[Go-essp-tech] [is-enes-sa2-jra4] Example of configuring a datanode to serve CMIP3-DRS

Mon Jul 5 12:10:03 MDT 2010

Hello gentle-people,

Here is my two cents on this whole DRS business.  I think that the
fundamental issue to all of this is the ability to do resource
resolution (lookup).  The issue of having urls match a DRS structure
that matches the filesystem is a red herring (IMHO).  The basic issue is
to be able to issue a query to the system such that you find what you
are looking for.  This query mechanism should be separate mechanism than
filesystem correspondence.  The driving issue behind the file system
correspondence push is so that people and/or applications can infer the
location of resources in some regimented way.  The true heart of the
issue is not with the file system.  The heart of the issue is to perform
a query such that you provide resource resolution.  The file system is a
familiar mechanism but it isn't the only one.  The file system takes a
query (the file system path) and returns the resource to us (the bits
sitting at an inode location somewhere that is memory mapped to some
physical platter and spindle location, that is mapped to the file system
path).  We are overloading the file system query mechanism when it is
not necessary.

I propose the following:  We create a *filter* and a small database (the
latter we already have in the publisher).  We send a *query* to the web
server the web server *filter* intercepts that *query* and resolves it,
using the database to the actual resource location and returns the
resource you want.  Implementing this in a filter divorces the query
structure from the file system structure.  The use of the database (that
is generated by the publisher when it scans) provides the resolution.
With this mechanism in place, WGET, as well as any other URL based tool
will be able to fetch the data as intended.

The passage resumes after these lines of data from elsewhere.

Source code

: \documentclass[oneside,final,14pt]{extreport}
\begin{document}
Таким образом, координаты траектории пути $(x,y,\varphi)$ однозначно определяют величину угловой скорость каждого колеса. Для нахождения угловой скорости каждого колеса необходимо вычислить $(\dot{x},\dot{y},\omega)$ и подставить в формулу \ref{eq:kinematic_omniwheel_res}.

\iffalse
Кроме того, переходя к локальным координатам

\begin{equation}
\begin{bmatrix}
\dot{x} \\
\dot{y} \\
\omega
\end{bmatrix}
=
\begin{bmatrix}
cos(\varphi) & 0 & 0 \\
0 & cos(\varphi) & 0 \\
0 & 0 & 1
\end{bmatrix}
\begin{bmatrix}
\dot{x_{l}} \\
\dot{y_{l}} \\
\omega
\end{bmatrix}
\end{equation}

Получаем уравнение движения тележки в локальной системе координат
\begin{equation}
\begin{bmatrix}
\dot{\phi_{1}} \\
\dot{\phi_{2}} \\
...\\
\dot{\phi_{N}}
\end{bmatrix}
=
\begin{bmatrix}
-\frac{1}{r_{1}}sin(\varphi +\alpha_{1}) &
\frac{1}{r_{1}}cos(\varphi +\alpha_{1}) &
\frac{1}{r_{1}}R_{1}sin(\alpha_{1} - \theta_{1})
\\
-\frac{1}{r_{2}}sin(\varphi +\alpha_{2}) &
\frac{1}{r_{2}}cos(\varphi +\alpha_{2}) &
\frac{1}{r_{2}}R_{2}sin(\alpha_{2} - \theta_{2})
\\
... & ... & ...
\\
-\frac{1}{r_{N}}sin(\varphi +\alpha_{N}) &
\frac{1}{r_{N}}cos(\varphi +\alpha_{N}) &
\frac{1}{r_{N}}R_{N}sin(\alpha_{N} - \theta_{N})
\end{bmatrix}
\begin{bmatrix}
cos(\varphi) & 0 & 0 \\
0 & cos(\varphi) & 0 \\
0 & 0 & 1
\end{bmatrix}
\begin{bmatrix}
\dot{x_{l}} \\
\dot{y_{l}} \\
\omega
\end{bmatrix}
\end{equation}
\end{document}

BTW: The "query" is whatever we make it up to be... (not a reference to
SQL query).

This gives the data-node admin the ability to put their files wherever
they want.  If they move files around and so on, they just have to
rescan with the publisher.  The issues around design and efficiency can
be address with varying degrees of cleverness.

I welcome any thoughts on this issue... Please talk me down :-). I think
it is about time we put this DRS issue to bed.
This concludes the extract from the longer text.